• _Rendered images with source text_
-.-.-

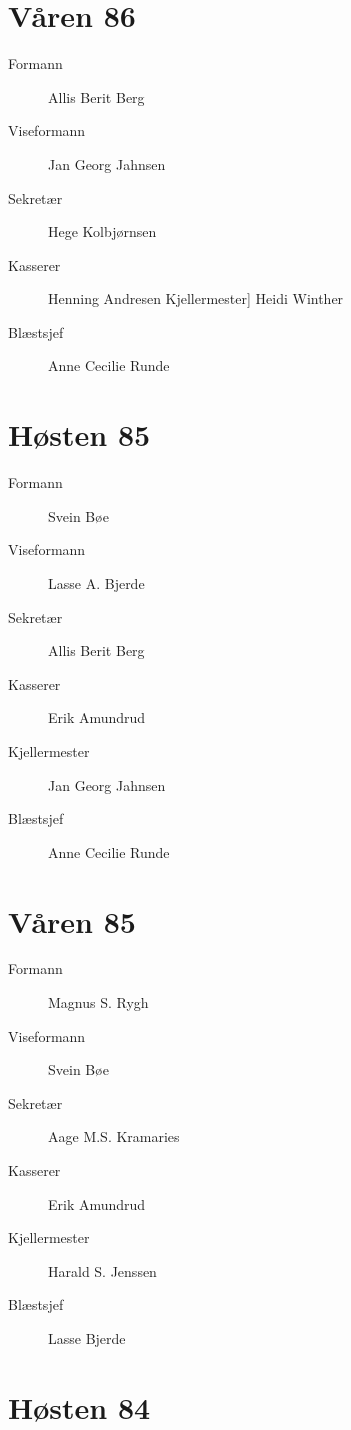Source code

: \section*{Våren 86}

\begin{description}
	\item[Formann]  Allis Berit Berg
	\item[Viseformann] Jan Georg Jahnsen
	\item[Sekretær] Hege Kolbjørnsen
	\item[Kasserer] Henning Andresen
Kjellermester] Heidi Winther
	\item[Blæstsjef] Anne Cecilie Runde
\end{description}

\section*{Høsten 85}

\begin{description}
	\item[Formann]  Svein Bøe
	\item[Viseformann] Lasse A. Bjerde
	\item[Sekretær] Allis Berit Berg
	\item[Kasserer] Erik Amundrud
	\item[Kjellermester] Jan Georg Jahnsen
	\item[Blæstsjef] Anne Cecilie Runde
\end{description}

\section*{Våren 85}

\begin{description}
	\item[Formann]  Magnus S. Rygh
	\item[Viseformann] Svein Bøe
	\item[Sekretær] Aage M.S. Kramaries
	\item[Kasserer] Erik Amundrud
	\item[Kjellermester] Harald S. Jenssen
	\item[Blæstsjef] Lasse Bjerde
\end{description}

\section*{Høsten 84}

-.-.-

• _What the exercise asks_
Could you retype every record exactly, leaving the pictures out?

• _Your solution_
Source code

: \section*{Våren 86}

\begin{description}
	\item[Formann]  Allis Berit Berg
	\item[Viseformann] Jan Georg Jahnsen
	\item[Sekretær] Hege Kolbjørnsen
	\item[Kasserer] Henning Andresen
Kjellermester] Heidi Winther
	\item[Blæstsjef] Anne Cecilie Runde
\end{description}

\section*{Høsten 85}

\begin{description}
	\item[Formann]  Svein Bøe
	\item[Viseformann] Lasse A. Bjerde
	\item[Sekretær] Allis Berit Berg
	\item[Kasserer] Erik Amundrud
	\item[Kjellermester] Jan Georg Jahnsen
	\item[Blæstsjef] Anne Cecilie Runde
\end{description}

\section*{Våren 85}

\begin{description}
	\item[Formann]  Magnus S. Rygh
	\item[Viseformann] Svein Bøe
	\item[Sekretær] Aage M.S. Kramaries
	\item[Kasserer] Erik Amundrud
	\item[Kjellermester] Harald S. Jenssen
	\item[Blæstsjef] Lasse Bjerde
\end{description}

\section*{Høsten 84}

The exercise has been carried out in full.